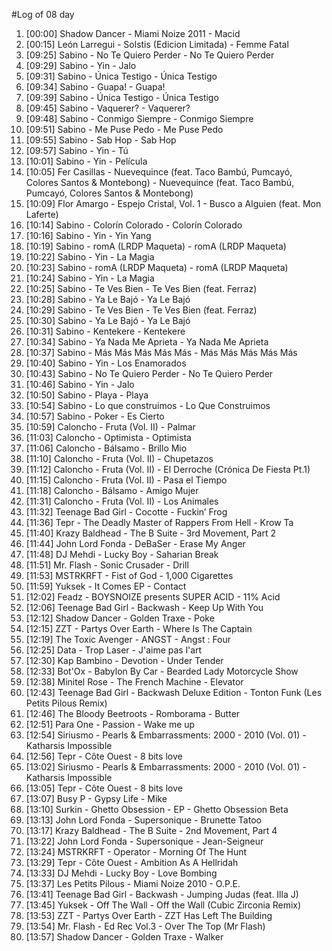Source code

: #Log of 08 day

1. [00:00] Shadow Dancer - Miami Noize 2011 - Macid
1. [00:15] León Larregui - Solstis (Edicion Limitada) - Femme Fatal
1. [09:25] Sabino - No Te Quiero Perder - No Te Quiero Perder
1. [09:29] Sabino - Yin - Jalo
1. [09:31] Sabino - Única Testigo - Única Testigo
1. [09:34] Sabino - Guapa! - Guapa!
1. [09:39] Sabino - Única Testigo - Única Testigo
1. [09:45] Sabino - Vaquerer? - Vaquerer?
1. [09:48] Sabino - Conmigo Siempre - Conmigo Siempre
1. [09:51] Sabino - Me Puse Pedo - Me Puse Pedo
1. [09:55] Sabino - Sab Hop - Sab Hop
1. [09:57] Sabino - Yin - Tú
1. [10:01] Sabino - Yin - Película
1. [10:05] Fer Casillas - Nuevequince (feat. Taco Bambú, Pumcayó, Colores Santos & Montebong) - Nuevequince (feat. Taco Bambú, Pumcayó, Colores Santos & Montebong)
1. [10:09] Flor Amargo - Espejo Cristal, Vol. 1 - Busco a Alguien (feat. Mon Laferte)
1. [10:14] Sabino - Colorín Colorado - Colorín Colorado
1. [10:16] Sabino - Yin - Yin Yang
1. [10:19] Sabino - romA (LRDP Maqueta) - romA (LRDP Maqueta)
1. [10:22] Sabino - Yin - La Magia
1. [10:23] Sabino - romA (LRDP Maqueta) - romA (LRDP Maqueta)
1. [10:24] Sabino - Yin - La Magia
1. [10:25] Sabino - Te Ves Bien - Te Ves Bien (feat. Ferraz)
1. [10:28] Sabino - Ya Le Bajó - Ya Le Bajó
1. [10:29] Sabino - Te Ves Bien - Te Ves Bien (feat. Ferraz)
1. [10:30] Sabino - Ya Le Bajó - Ya Le Bajó
1. [10:31] Sabino - Kentekere - Kentekere
1. [10:34] Sabino - Ya Nada Me Aprieta - Ya Nada Me Aprieta
1. [10:37] Sabino - Más Más Más Más Más - Más Más Más Más Más
1. [10:40] Sabino - Yin - Los Enamorados
1. [10:43] Sabino - No Te Quiero Perder - No Te Quiero Perder
1. [10:46] Sabino - Yin - Jalo
1. [10:50] Sabino - Playa - Playa
1. [10:54] Sabino - Lo que construimos - Lo Que Construimos
1. [10:57] Sabino - Poker - Es Cierto
1. [10:59] Caloncho - Fruta (Vol. II) - Palmar
1. [11:03] Caloncho - Optimista - Optimista
1. [11:06] Caloncho - Bálsamo - Brillo Mio
1. [11:10] Caloncho - Fruta (Vol. II) - Chupetazos
1. [11:12] Caloncho - Fruta (Vol. II) - El Derroche (Crónica De Fiesta Pt.1)
1. [11:15] Caloncho - Fruta (Vol. II) - Pasa el Tiempo
1. [11:18] Caloncho - Bálsamo - Amigo Mujer
1. [11:31] Caloncho - Fruta (Vol. II) - Los Animales
1. [11:32] Teenage Bad Girl - Cocotte - Fuckin’ Frog
1. [11:36] Tepr - The Deadly Master of Rappers From Hell - Krow Ta
1. [11:40] Krazy Baldhead - The B Suite - 3rd Movement, Part 2
1. [11:44] John Lord Fonda - DeBaSer - Erase My Anger
1. [11:48] DJ Mehdi - Lucky Boy - Saharian Break
1. [11:51] Mr. Flash - Sonic Crusader - Drill
1. [11:53] MSTRKRFT - Fist of God - 1,000 Cigarettes
1. [11:59] Yuksek - It Comes EP - Contact
1. [12:02] Feadz - BOYSNOIZE presents SUPER ACID - 11% Acid
1. [12:06] Teenage Bad Girl - Backwash - Keep Up With You
1. [12:12] Shadow Dancer - Golden Traxe - Poke
1. [12:15] ZZT - Partys Over Earth - Where Is The Captain
1. [12:19] The Toxic Avenger - ANGST - Angst : Four
1. [12:25] Data - Trop Laser - J'aime pas l'art
1. [12:30] Kap Bambino - Devotion - Under Tender
1. [12:33] Bot'Ox - Babylon By Car - Bearded Lady Motorcycle Show
1. [12:38] Minitel Rose - The French Machine - Elevator
1. [12:43] Teenage Bad Girl - Backwash Deluxe Edition - Tonton Funk (Les Petits Pilous Remix)
1. [12:46] The Bloody Beetroots - Romborama - Butter
1. [12:51] Para One - Passion - Wake me up
1. [12:54] Siriusmo - Pearls & Embarrassments: 2000 - 2010 (Vol. 01) - Katharsis Impossible
1. [12:56] Tepr - Côte Ouest - 8 bits love
1. [13:02] Siriusmo - Pearls & Embarrassments: 2000 - 2010 (Vol. 01) - Katharsis Impossible
1. [13:05] Tepr - Côte Ouest - 8 bits love
1. [13:07] Busy P - Gypsy Life - Mike
1. [13:10] Surkin - Ghetto Obsession - EP - Ghetto Obsession Beta
1. [13:13] John Lord Fonda - Supersonique - Brunette Tatoo
1. [13:17] Krazy Baldhead - The B Suite - 2nd Movement, Part 4
1. [13:22] John Lord Fonda - Supersonique - Jean-Seigneur
1. [13:24] MSTRKRFT - Operator - Morning Of The Hunt
1. [13:29] Tepr - Côte Ouest - Ambition As A Hellridah
1. [13:33] DJ Mehdi - Lucky Boy - Love Bombing
1. [13:37] Les Petits Pilous - Miami Noize 2010 - O.P.E.
1. [13:41] Teenage Bad Girl - Backwash - Jumping Judas (feat. Illa J)
1. [13:45] Yuksek - Off The Wall - Off the Wall (Cubic Zirconia Remix)
1. [13:53] ZZT - Partys Over Earth - ZZT Has Left The Building
1. [13:54] Mr. Flash - Ed Rec Vol.3 - Over The Top (Mr Flash)
1. [13:57] Shadow Dancer - Golden Traxe - Walker
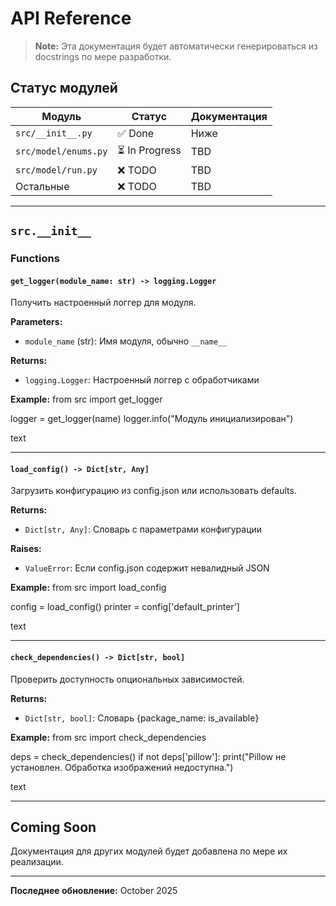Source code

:# API Reference

> **Note:** Эта документация будет автоматически генерироваться из docstrings по мере разработки.

## Статус модулей

| Модуль | Статус | Документация |
|--------|--------|--------------|
| `src/__init__.py` | ✅ Done | Ниже |
| `src/model/enums.py` | ⏳ In Progress | TBD |
| `src/model/run.py` | ❌ TODO | TBD |
| Остальные | ❌ TODO | TBD |

---

## `src.__init__`

### Functions

#### `get_logger(module_name: str) -> logging.Logger`

Получить настроенный логгер для модуля.

**Parameters:**
- `module_name` (str): Имя модуля, обычно `__name__`

**Returns:**
- `logging.Logger`: Настроенный логгер с обработчиками

**Example:**
from src import get_logger

logger = get_logger(name)
logger.info("Модуль инициализирован")

text

---

#### `load_config() -> Dict[str, Any]`

Загрузить конфигурацию из config.json или использовать defaults.

**Returns:**
- `Dict[str, Any]`: Словарь с параметрами конфигурации

**Raises:**
- `ValueError`: Если config.json содержит невалидный JSON

**Example:**
from src import load_config

config = load_config()
printer = config['default_printer']

text

---

#### `check_dependencies() -> Dict[str, bool]`

Проверить доступность опциональных зависимостей.

**Returns:**
- `Dict[str, bool]`: Словарь {package_name: is_available}

**Example:**
from src import check_dependencies

deps = check_dependencies()
if not deps['pillow']:
print("Pillow не установлен. Обработка изображений недоступна.")

text

---

## Coming Soon

Документация для других модулей будет добавлена по мере их реализации.

---

**Последнее обновление:** October 2025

· · · · ·

*BRIEF*
Verbatim transcription needed, from the opening line of the entries above through the line containing "1. [09:34] Sabino - Guapa! - Guapa!"; pictures do not belong in it.

*TASK ANSWER*
Source code

: #Log of 08 day

1. [00:00] Shadow Dancer - Miami Noize 2011 - Macid
1. [00:15] León Larregui - Solstis (Edicion Limitada) - Femme Fatal
1. [09:25] Sabino - No Te Quiero Perder - No Te Quiero Perder
1. [09:29] Sabino - Yin - Jalo
1. [09:31] Sabino - Única Testigo - Única Testigo
1. [09:34] Sabino - Guapa! - Guapa!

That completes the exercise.